Cincinnati City Council unanimously passed the 2022 budget Wednesday, a budget that bolsters the safety forces with police and fire recruit classes, fully funds the Citizens Complaint Authority and avoids layoffs, our media partners at the Cincinnati Enquirer report.

“We worked hard,” said Cincinnati City Councilman David Mann, chairman of council’s budget and finance committee. “Given the year we have been through I’m grateful we’re not laying people off.”

City Manager Paula Boggs Muething’s proposed operating budget amounts to $461 million for fiscal year 2022, up almost 11% from this year’s $416 million.

It’s buoyed with $67.5 million in federal stimulus money.

The capital budget was approved at $310.2 million, without $1 million in requested funding for preservation of the 126-year-old bell tower at First Lutheran Church on Race Street in Over-the-Rhine.
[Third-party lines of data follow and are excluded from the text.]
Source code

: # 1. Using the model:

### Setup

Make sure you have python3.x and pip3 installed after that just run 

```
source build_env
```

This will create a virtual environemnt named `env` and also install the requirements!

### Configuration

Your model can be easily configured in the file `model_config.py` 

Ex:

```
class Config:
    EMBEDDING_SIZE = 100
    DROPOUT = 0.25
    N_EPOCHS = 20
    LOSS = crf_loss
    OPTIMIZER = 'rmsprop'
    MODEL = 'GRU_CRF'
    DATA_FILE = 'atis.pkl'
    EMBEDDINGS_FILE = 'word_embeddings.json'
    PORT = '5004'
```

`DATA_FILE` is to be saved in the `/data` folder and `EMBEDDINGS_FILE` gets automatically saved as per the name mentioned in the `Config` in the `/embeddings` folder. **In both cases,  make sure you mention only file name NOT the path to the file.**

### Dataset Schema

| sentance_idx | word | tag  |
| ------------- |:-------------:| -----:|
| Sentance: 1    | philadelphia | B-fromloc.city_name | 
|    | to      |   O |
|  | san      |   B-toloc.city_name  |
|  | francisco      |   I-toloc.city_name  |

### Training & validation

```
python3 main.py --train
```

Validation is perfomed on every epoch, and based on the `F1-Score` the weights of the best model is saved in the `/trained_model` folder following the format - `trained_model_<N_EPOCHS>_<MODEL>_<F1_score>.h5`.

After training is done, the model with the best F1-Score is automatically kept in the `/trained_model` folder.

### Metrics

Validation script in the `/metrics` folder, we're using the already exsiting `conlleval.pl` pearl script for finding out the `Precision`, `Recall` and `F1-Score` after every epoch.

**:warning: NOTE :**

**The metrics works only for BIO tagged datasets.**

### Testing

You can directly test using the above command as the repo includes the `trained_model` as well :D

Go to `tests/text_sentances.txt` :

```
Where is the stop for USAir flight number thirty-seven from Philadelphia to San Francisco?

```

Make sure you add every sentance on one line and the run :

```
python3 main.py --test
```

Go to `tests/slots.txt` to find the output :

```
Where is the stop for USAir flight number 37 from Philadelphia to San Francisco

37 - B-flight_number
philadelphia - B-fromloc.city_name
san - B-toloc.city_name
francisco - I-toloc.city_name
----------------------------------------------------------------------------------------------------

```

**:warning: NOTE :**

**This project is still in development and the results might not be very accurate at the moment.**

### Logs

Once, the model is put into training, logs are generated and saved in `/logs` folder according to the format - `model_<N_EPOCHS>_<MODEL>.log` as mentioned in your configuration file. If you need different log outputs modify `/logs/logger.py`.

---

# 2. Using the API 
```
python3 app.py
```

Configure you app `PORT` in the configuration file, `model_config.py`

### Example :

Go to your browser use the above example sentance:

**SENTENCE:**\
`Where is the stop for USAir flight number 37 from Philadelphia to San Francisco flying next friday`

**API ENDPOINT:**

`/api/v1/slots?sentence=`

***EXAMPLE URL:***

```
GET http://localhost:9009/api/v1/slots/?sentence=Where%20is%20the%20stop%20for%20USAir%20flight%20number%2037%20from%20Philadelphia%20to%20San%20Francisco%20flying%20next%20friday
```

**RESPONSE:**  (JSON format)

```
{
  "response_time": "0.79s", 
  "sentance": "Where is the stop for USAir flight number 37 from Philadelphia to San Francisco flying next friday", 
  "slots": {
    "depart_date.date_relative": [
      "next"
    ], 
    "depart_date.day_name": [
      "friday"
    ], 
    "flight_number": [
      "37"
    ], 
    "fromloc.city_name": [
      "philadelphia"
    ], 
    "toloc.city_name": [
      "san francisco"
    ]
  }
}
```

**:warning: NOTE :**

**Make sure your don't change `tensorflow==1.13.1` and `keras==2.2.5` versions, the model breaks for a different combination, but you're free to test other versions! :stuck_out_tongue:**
Council members pledged to help the project with $500,000 in leftover 2021 budget money, according to the Cincinnati Enquirer.

The budget includes a 5% raise for the city manager, bringing her annual salary to $265,130. The item passed with an amendment guaranteeing Boggs Muething would get a review in the coming months. The Enquirer raised the issue earlier this week, noting city law required a review before any raise.

Cincinnati City Council breaks for the rest of summer now, aside from a smattering of meetings in early August. Members earn about $60,000 a year.

The 2022 will be the last budget under Mayor John Cranley, who is prevented by term limits from running for election again. He praised city employees for helping hash out the budget and noted this is his 17th budget when taking into consideration his time on city council and as mayor.

Council as part of the budget process also approved five years of water rate increases. It starts with a 3.75% water rate increase next year, followed by a 5.55% increase for each of the following four years.